- LISTED ENTRIES -
::::::
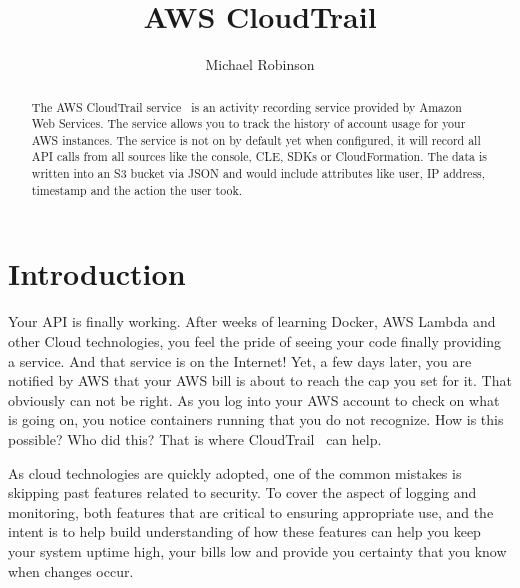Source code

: % 
\title{AWS CloudTrail}

\author{Michael Robinson}


\renewcommand{\shortauthors}{M. Robinson}


\begin{abstract}
The AWS CloudTrail service~\cite{hid-sp18-518-CloudTrail} is an activity 
recording service provided by Amazon Web Services. The service allows you to 
track the history of account usage for your AWS instances. The service is not 
on by default yet when configured, it will record all API calls from all 
sources like the console, CLE, SDKs or CloudFormation. The data is written 
into an S3 bucket via JSON and would include attributes like user, IP address, 
timestamp and the action the user took.
\end{abstract}


\maketitle

\section{Introduction}

Your API is finally working. After weeks of learning Docker, AWS Lambda and 
other Cloud technologies, you feel the pride of seeing your code finally 
providing a service. And that service is on the Internet! Yet, a few days 
later, you are notified by AWS that your AWS bill is about to reach the cap 
you set for it. That obviously can not be right. As you log into your AWS 
account to check on what is going on, you notice containers running that you 
do not recognize. How is this possible? Who did this? That is where 
CloudTrail~\cite{hid-sp18-518-CloudTrail} can help.

As cloud technologies are quickly adopted, one of the common mistakes is 
skipping past features related to security. To cover the aspect of
logging and monitoring, both features that are critical to ensuring 
appropriate use, and the intent is to help build understanding of how these 
features can help you keep your system uptime high, your bills low and provide 
you certainty that you know when changes occur.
::::::
Word for word, please reproduce each entry above and leave out every picture.

- SOLUTION TO THE EXERCISE -
Source code

: % 
\title{AWS CloudTrail}

\author{Michael Robinson}


\renewcommand{\shortauthors}{M. Robinson}


\begin{abstract}
The AWS CloudTrail service~\cite{hid-sp18-518-CloudTrail} is an activity 
recording service provided by Amazon Web Services. The service allows you to 
track the history of account usage for your AWS instances. The service is not 
on by default yet when configured, it will record all API calls from all 
sources like the console, CLE, SDKs or CloudFormation. The data is written 
into an S3 bucket via JSON and would include attributes like user, IP address, 
timestamp and the action the user took.
\end{abstract}


\maketitle

\section{Introduction}

Your API is finally working. After weeks of learning Docker, AWS Lambda and 
other Cloud technologies, you feel the pride of seeing your code finally 
providing a service. And that service is on the Internet! Yet, a few days 
later, you are notified by AWS that your AWS bill is about to reach the cap 
you set for it. That obviously can not be right. As you log into your AWS 
account to check on what is going on, you notice containers running that you 
do not recognize. How is this possible? Who did this? That is where 
CloudTrail~\cite{hid-sp18-518-CloudTrail} can help.

As cloud technologies are quickly adopted, one of the common mistakes is 
skipping past features related to security. To cover the aspect of
logging and monitoring, both features that are critical to ensuring 
appropriate use, and the intent is to help build understanding of how these 
features can help you keep your system uptime high, your bills low and provide 
you certainty that you know when changes occur.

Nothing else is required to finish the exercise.